Long before Pearl Jam was one of the biggest bands in the world, Stone Gossard was giving back to to the hometown Seattle community in which he was raised, be it through hands-on volunteering, philanthropy, or single-issue activism.
“When we first started out, it just kinda was built into the way we were doing things,” Gossard tells SPIN of ’90s-era experiences such as free concerts for fans in local Seattle parks. “We always thought that, ultimately, participating on some level in democracy … was important.”
“We’ve had some impact,” he adds, perhaps referencing the $11 million Pearl Jam raised for Seattle homeless initiatives during two massive 2018 concerts there. “We could always do more. … But clearly there’s so much to do and so many opportunities to grow in that regard.”
For Gossard, that means volunteer work at the Seattle/King County free clinic, which runs from April 27 through April 30 at the Seattle Center. “Anybody that needs glasses, anybody that needs dental work, anybody that needs all these kinda things that you could never pay for when you don’t have the money — these things become available,” he says. “And it’s a big deal.”
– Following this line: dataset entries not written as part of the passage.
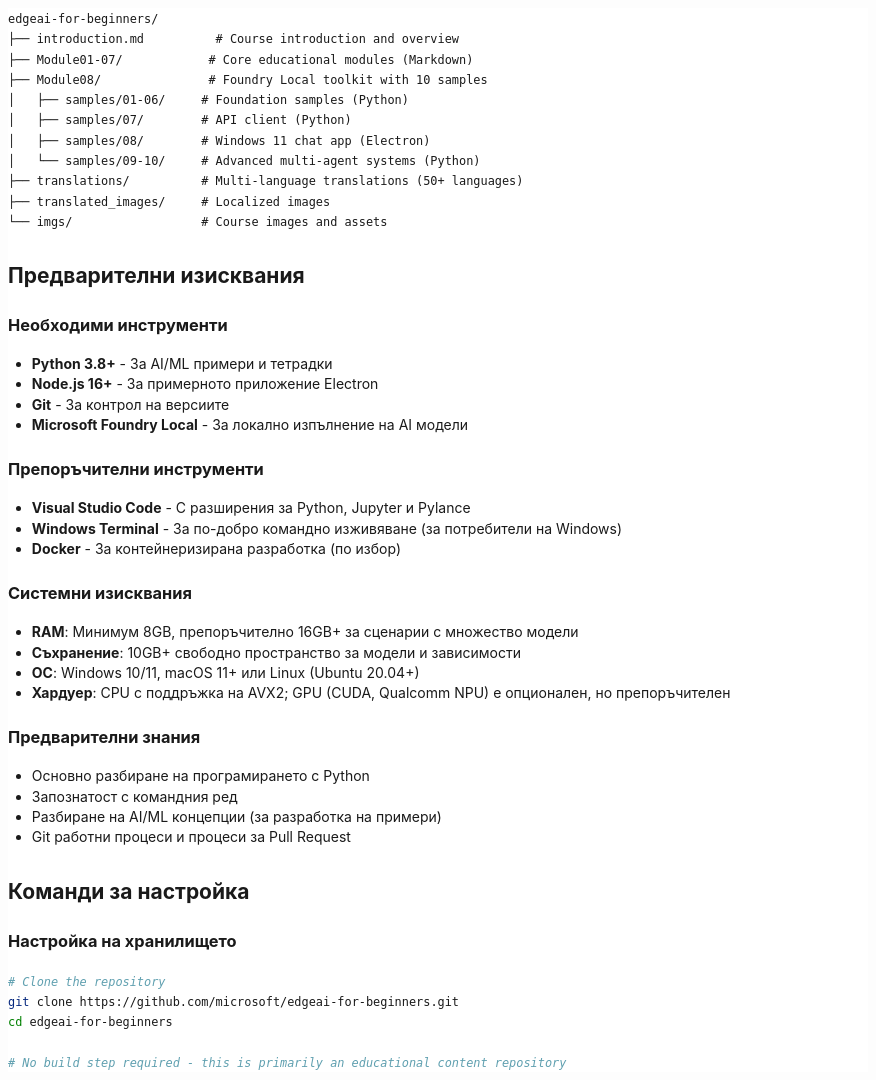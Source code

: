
 ```
edgeai-for-beginners/
├── introduction.md          # Course introduction and overview
├── Module01-07/            # Core educational modules (Markdown)
├── Module08/               # Foundry Local toolkit with 10 samples
│   ├── samples/01-06/     # Foundation samples (Python)
│   ├── samples/07/        # API client (Python)
│   ├── samples/08/        # Windows 11 chat app (Electron)
│   └── samples/09-10/     # Advanced multi-agent systems (Python)
├── translations/          # Multi-language translations (50+ languages)
├── translated_images/     # Localized images
└── imgs/                  # Course images and assets
```

## Предварителни изисквания

### Необходими инструменти

- **Python 3.8+** - За AI/ML примери и тетрадки
- **Node.js 16+** - За примерното приложение Electron
- **Git** - За контрол на версиите
- **Microsoft Foundry Local** - За локално изпълнение на AI модели

### Препоръчителни инструменти

- **Visual Studio Code** - С разширения за Python, Jupyter и Pylance
- **Windows Terminal** - За по-добро командно изживяване (за потребители на Windows)
- **Docker** - За контейнеризирана разработка (по избор)

### Системни изисквания

- **RAM**: Минимум 8GB, препоръчително 16GB+ за сценарии с множество модели
- **Съхранение**: 10GB+ свободно пространство за модели и зависимости
- **ОС**: Windows 10/11, macOS 11+ или Linux (Ubuntu 20.04+)
- **Хардуер**: CPU с поддръжка на AVX2; GPU (CUDA, Qualcomm NPU) е опционален, но препоръчителен

### Предварителни знания

- Основно разбиране на програмирането с Python
- Запознатост с командния ред
- Разбиране на AI/ML концепции (за разработка на примери)
- Git работни процеси и процеси за Pull Request

## Команди за настройка

### Настройка на хранилището

```bash
# Clone the repository
git clone https://github.com/microsoft/edgeai-for-beginners.git
cd edgeai-for-beginners

# No build step required - this is primarily an educational content repository
```
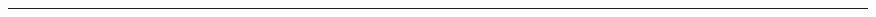 -----------------------------------------------------------------------------------------------------------------------------------------------------------------------------------------------------------------------------------------------------------------------------------------------------------------------------------------------------------------------------------------------------------------------------------------------------------------------------------------------------------------------------------------------------------------------------------------------------------------------------------------------------------------------------------------------------------------------------------------------------------------------------------------------------------------------------------------------------------------------------------------------------------------------------------------------------------------------------------------------------------------------------------------------------------------------------------------------------------------------------------------------------------------------------------------------------------------------------------------------------------------------------------------------------------------------------------------------------------------------------------------------------------------------------------------------------------------------------------------------------------------------------------------------------------------------------------------------------------------------------------------------------------------------------------------------------------------------------------------------------------------------------------------------------------------------------------------------------------------------------------------------------------------------------------------------------------------------------------------------------------------------------------------------------------------------------------------------------------------------------------------------------------------------------------------------------------------------------------------------------------------------------------------------------------------------------------------------------------------------------------------------------------------------------------------------------------------------------------------------------------------------------------------------------------------------------------------------------------------------------------------------------------------------------------------------------------------------------------------------------------------------------------------------------------------------------------------------------------------------------------------------------------------------------------------------------------------------------------------------------------------------------------------------------------------------------------------------------------------------------------------------------------------------------------------------------------------------------------------------------------------------------------------------------------------------------------------------------------------------------------------------------------------------------------------------------------------------------------------------------------------------------------------------------------------------------------------------------------------------------------------------------------------------------------------------------------------------------------------------------------------------------------------------------------------------------------------------------------------------------------------------------------------------------------------------------------------------------------------------------------------------------------------------------------------------------------------------------------------------------------------------------------------------------------------------------------------------------------------------------------------------------------------------------------------------------------------------------------------------------------------------------------------------------------------------------------------------------------------------------------------------------------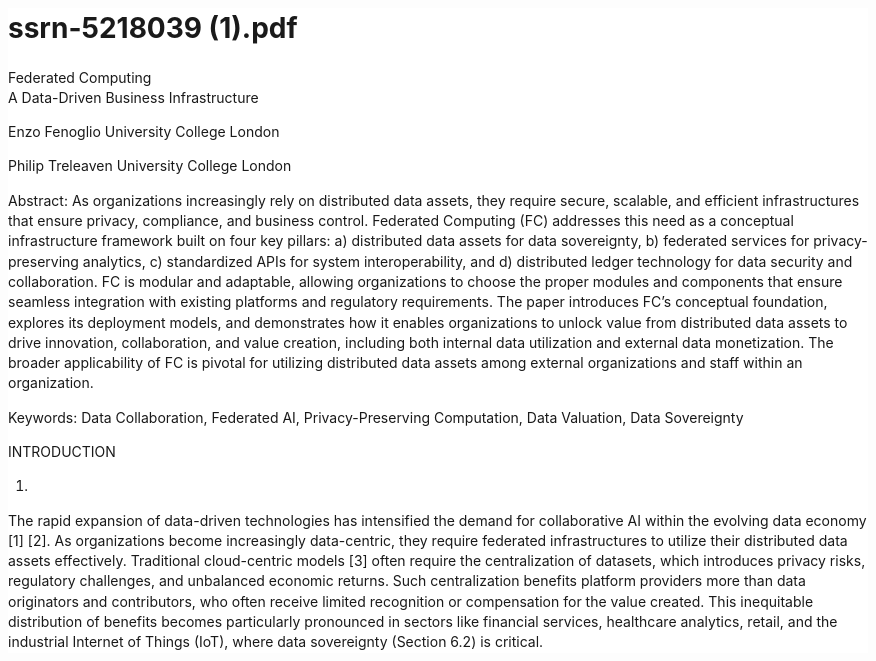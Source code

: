 # ssrn-5218039 (1).pdf

Federated Computing  
A Data-Driven Business Infrastructure 

Enzo Fenoglio 
University College London 

Philip Treleaven 
University College London 

Abstract: As organizations increasingly rely on distributed data assets, they require secure, scalable, and efficient 
infrastructures that ensure privacy, compliance, and business control. Federated Computing (FC) addresses this need 
as a conceptual infrastructure framework built on four key pillars: a) distributed data assets for data sovereignty, b) 
federated  services  for  privacy-preserving  analytics,  c)  standardized  APIs  for  system  interoperability,  and  d) 
distributed ledger technology for data security and collaboration. FC is modular and adaptable, allowing organizations 
to choose the proper modules and components that ensure seamless integration with existing platforms and regulatory 
requirements. The paper introduces FC’s conceptual foundation, explores its deployment models, and demonstrates 
how it enables organizations to unlock value from distributed data assets to drive innovation, collaboration, and value 
creation, including both internal data utilization and external data monetization. The broader applicability of FC is 
pivotal for utilizing distributed data assets among external organizations and staff within an organization. 

Keywords: Data Collaboration, Federated AI, Privacy-Preserving Computation, Data Valuation, Data Sovereignty 

INTRODUCTION 

1. 
The rapid expansion of data-driven technologies has intensified the demand for collaborative AI within the evolving 
data economy [1] [2]. As organizations become increasingly data-centric, they require federated infrastructures to 
utilize their distributed data assets effectively. Traditional cloud-centric models [3] often require the centralization of 
datasets,  which  introduces  privacy  risks,  regulatory  challenges,  and  unbalanced  economic  returns.  Such 
centralization benefits platform providers more than data originators  and contributors, who often  receive  limited 
recognition or  compensation for  the  value  created. This inequitable  distribution of benefits becomes particularly 
pronounced in sectors like financial services, healthcare analytics, retail, and the industrial Internet of Things (IoT), 
where data sovereignty (Section 6.2) is critical. 
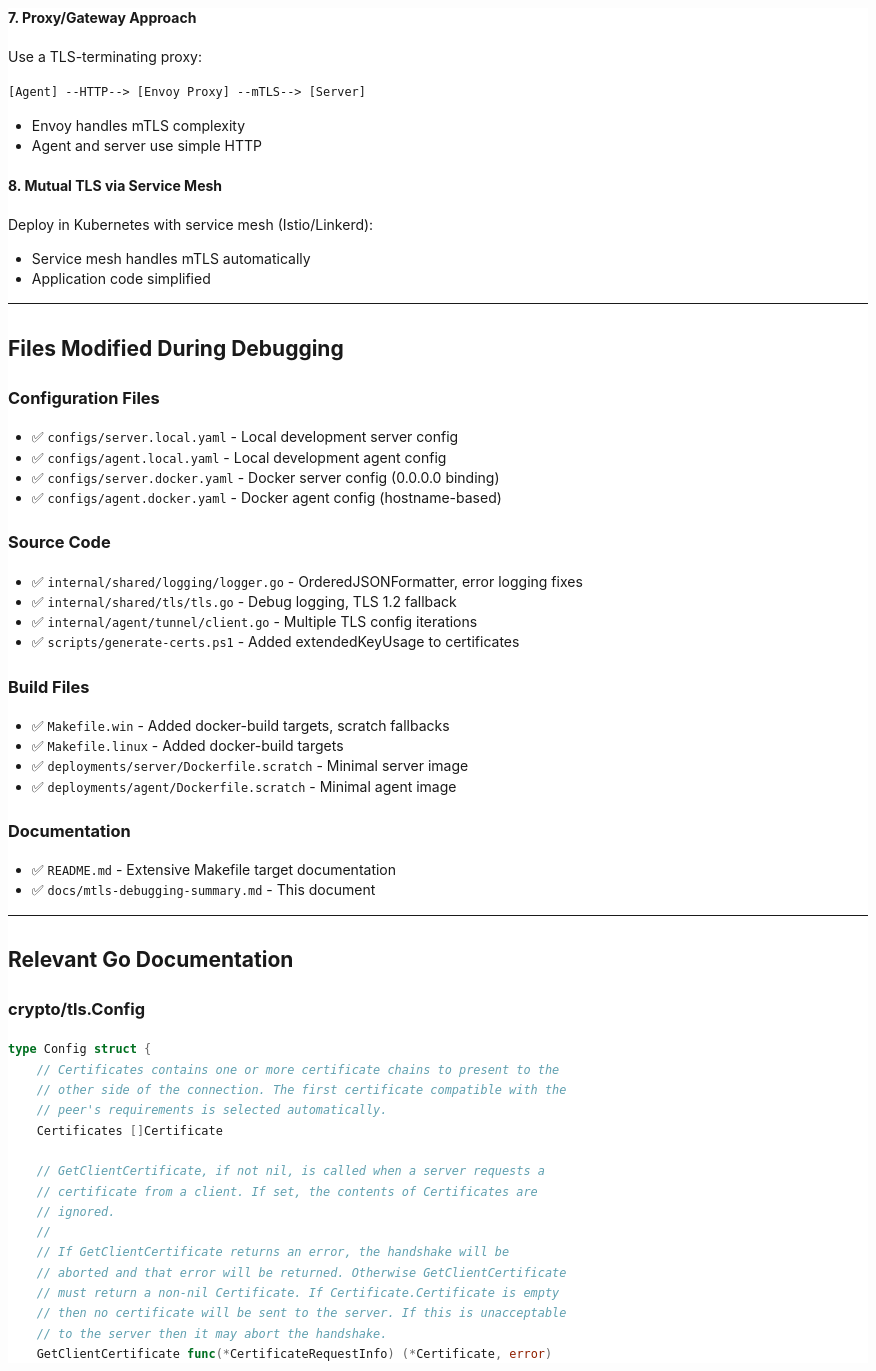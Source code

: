 #### 7. Proxy/Gateway Approach
Use a TLS-terminating proxy:
```
[Agent] --HTTP--> [Envoy Proxy] --mTLS--> [Server]
```
- Envoy handles mTLS complexity
- Agent and server use simple HTTP

#### 8. Mutual TLS via Service Mesh
Deploy in Kubernetes with service mesh (Istio/Linkerd):
- Service mesh handles mTLS automatically
- Application code simplified

---

## Files Modified During Debugging

### Configuration Files
- ✅ `configs/server.local.yaml` - Local development server config
- ✅ `configs/agent.local.yaml` - Local development agent config  
- ✅ `configs/server.docker.yaml` - Docker server config (0.0.0.0 binding)
- ✅ `configs/agent.docker.yaml` - Docker agent config (hostname-based)

### Source Code
- ✅ `internal/shared/logging/logger.go` - OrderedJSONFormatter, error logging fixes
- ✅ `internal/shared/tls/tls.go` - Debug logging, TLS 1.2 fallback
- ✅ `internal/agent/tunnel/client.go` - Multiple TLS config iterations
- ✅ `scripts/generate-certs.ps1` - Added extendedKeyUsage to certificates

### Build Files
- ✅ `Makefile.win` - Added docker-build targets, scratch fallbacks
- ✅ `Makefile.linux` - Added docker-build targets
- ✅ `deployments/server/Dockerfile.scratch` - Minimal server image
- ✅ `deployments/agent/Dockerfile.scratch` - Minimal agent image

### Documentation
- ✅ `README.md` - Extensive Makefile target documentation
- ✅ `docs/mtls-debugging-summary.md` - This document

---

## Relevant Go Documentation

### crypto/tls.Config
```go
type Config struct {
    // Certificates contains one or more certificate chains to present to the
    // other side of the connection. The first certificate compatible with the
    // peer's requirements is selected automatically.
    Certificates []Certificate

    // GetClientCertificate, if not nil, is called when a server requests a
    // certificate from a client. If set, the contents of Certificates are
    // ignored.
    //
    // If GetClientCertificate returns an error, the handshake will be
    // aborted and that error will be returned. Otherwise GetClientCertificate
    // must return a non-nil Certificate. If Certificate.Certificate is empty
    // then no certificate will be sent to the server. If this is unacceptable
    // to the server then it may abort the handshake.
    GetClientCertificate func(*CertificateRequestInfo) (*Certificate, error)

```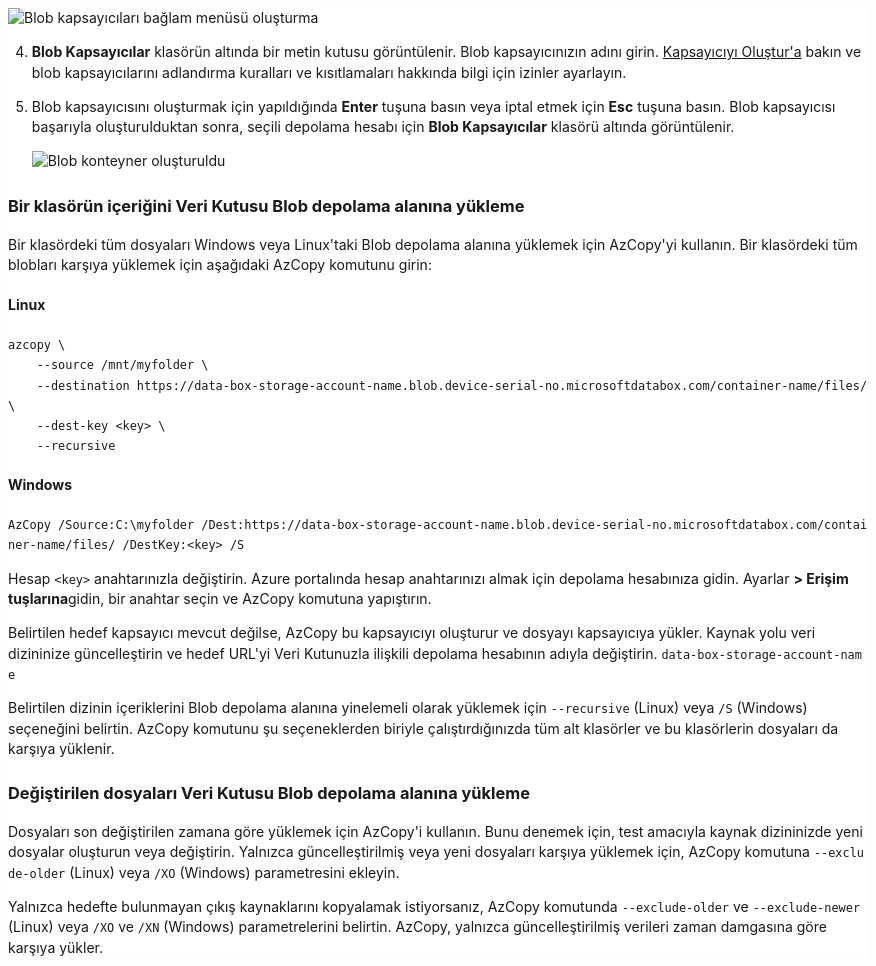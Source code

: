    ![Blob kapsayıcıları bağlam menüsü oluşturma](media/data-box-deploy-copy-data-via-rest/create-blob-container-1.png)

4. **Blob Kapsayıcılar** klasörün altında bir metin kutusu görüntülenir. Blob kapsayıcınızın adını girin. [Kapsayıcıyı Oluştur'a](../storage/blobs/storage-quickstart-blobs-dotnet.md) bakın ve blob kapsayıcılarını adlandırma kuralları ve kısıtlamaları hakkında bilgi için izinler ayarlayın.
5. Blob kapsayıcısını oluşturmak için yapıldığında **Enter** tuşuna basın veya iptal etmek için **Esc** tuşuna basın. Blob kapsayıcısı başarıyla oluşturulduktan sonra, seçili depolama hesabı için **Blob Kapsayıcılar** klasörü altında görüntülenir.

   ![Blob konteyner oluşturuldu](media/data-box-deploy-copy-data-via-rest/create-blob-container-2.png)

### <a name="upload-contents-of-a-folder-to-data-box-blob-storage"></a>Bir klasörün içeriğini Veri Kutusu Blob depolama alanına yükleme

Bir klasördeki tüm dosyaları Windows veya Linux'taki Blob depolama alanına yüklemek için AzCopy'yi kullanın. Bir klasördeki tüm blobları karşıya yüklemek için aşağıdaki AzCopy komutunu girin:

#### <a name="linux"></a>Linux

    azcopy \
        --source /mnt/myfolder \
        --destination https://data-box-storage-account-name.blob.device-serial-no.microsoftdatabox.com/container-name/files/ \
        --dest-key <key> \
        --recursive

#### <a name="windows"></a>Windows

    AzCopy /Source:C:\myfolder /Dest:https://data-box-storage-account-name.blob.device-serial-no.microsoftdatabox.com/container-name/files/ /DestKey:<key> /S


Hesap `<key>` anahtarınızla değiştirin. Azure portalında hesap anahtarınızı almak için depolama hesabınıza gidin. Ayarlar **> Erişim tuşlarına**gidin, bir anahtar seçin ve AzCopy komutuna yapıştırın.

Belirtilen hedef kapsayıcı mevcut değilse, AzCopy bu kapsayıcıyı oluşturur ve dosyayı kapsayıcıya yükler. Kaynak yolu veri dizininize güncelleştirin ve hedef URL'yi Veri Kutunuzla ilişkili depolama hesabının adıyla değiştirin. `data-box-storage-account-name`

Belirtilen dizinin içeriklerini Blob depolama alanına yinelemeli olarak yüklemek için `--recursive` (Linux) veya `/S` (Windows) seçeneğini belirtin. AzCopy komutunu şu seçeneklerden biriyle çalıştırdığınızda tüm alt klasörler ve bu klasörlerin dosyaları da karşıya yüklenir.

### <a name="upload-modified-files-to-data-box-blob-storage"></a>Değiştirilen dosyaları Veri Kutusu Blob depolama alanına yükleme

Dosyaları son değiştirilen zamana göre yüklemek için AzCopy'i kullanın. Bunu denemek için, test amacıyla kaynak dizininizde yeni dosyalar oluşturun veya değiştirin. Yalnızca güncelleştirilmiş veya yeni dosyaları karşıya yüklemek için, AzCopy komutuna `--exclude-older` (Linux) veya `/XO` (Windows) parametresini ekleyin.

Yalnızca hedefte bulunmayan çıkış kaynaklarını kopyalamak istiyorsanız, AzCopy komutunda `--exclude-older` ve `--exclude-newer` (Linux) veya `/XO` ve `/XN` (Windows) parametrelerini belirtin. AzCopy, yalnızca güncelleştirilmiş verileri zaman damgasına göre karşıya yükler.
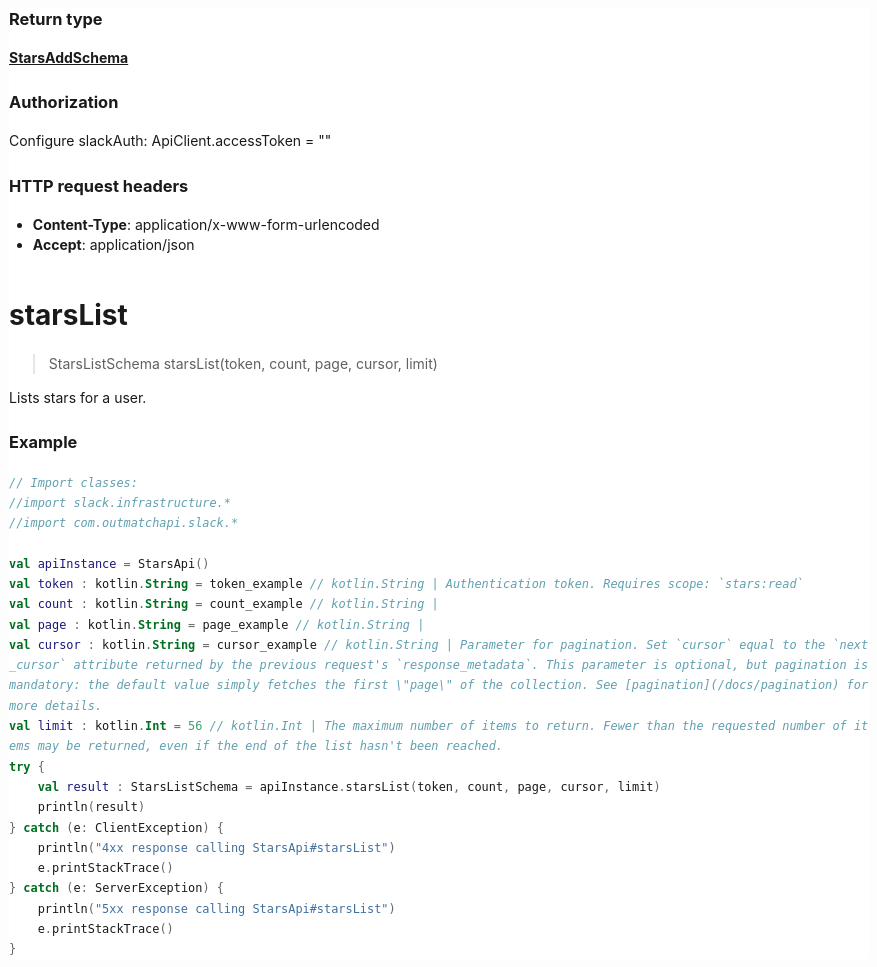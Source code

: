 ### Return type

[**StarsAddSchema**](StarsAddSchema.md)

### Authorization


Configure slackAuth:
    ApiClient.accessToken = ""

### HTTP request headers

 - **Content-Type**: application/x-www-form-urlencoded
 - **Accept**: application/json

<a name="starsList"></a>
# **starsList**
> StarsListSchema starsList(token, count, page, cursor, limit)



Lists stars for a user.

### Example
```kotlin
// Import classes:
//import slack.infrastructure.*
//import com.outmatchapi.slack.*

val apiInstance = StarsApi()
val token : kotlin.String = token_example // kotlin.String | Authentication token. Requires scope: `stars:read`
val count : kotlin.String = count_example // kotlin.String | 
val page : kotlin.String = page_example // kotlin.String | 
val cursor : kotlin.String = cursor_example // kotlin.String | Parameter for pagination. Set `cursor` equal to the `next_cursor` attribute returned by the previous request's `response_metadata`. This parameter is optional, but pagination is mandatory: the default value simply fetches the first \"page\" of the collection. See [pagination](/docs/pagination) for more details.
val limit : kotlin.Int = 56 // kotlin.Int | The maximum number of items to return. Fewer than the requested number of items may be returned, even if the end of the list hasn't been reached.
try {
    val result : StarsListSchema = apiInstance.starsList(token, count, page, cursor, limit)
    println(result)
} catch (e: ClientException) {
    println("4xx response calling StarsApi#starsList")
    e.printStackTrace()
} catch (e: ServerException) {
    println("5xx response calling StarsApi#starsList")
    e.printStackTrace()
}
```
Gossard is also presently serving on the board of directors for Arts Corps, “an organization that basically funds arts classes for students that don’t have it in their school districts for whatever reason.” He’s been a supporter for around two decades, up through a new and exciting co-leadership model.
As previously reported, Pearl Jam is working on its next album with producer Andrew Watt and preparing for a fall U.S. tour. Gossard is also busy with his revived Loosegroove label, for which his side band Painted Shield has recorded two albums and is tweaking material for another.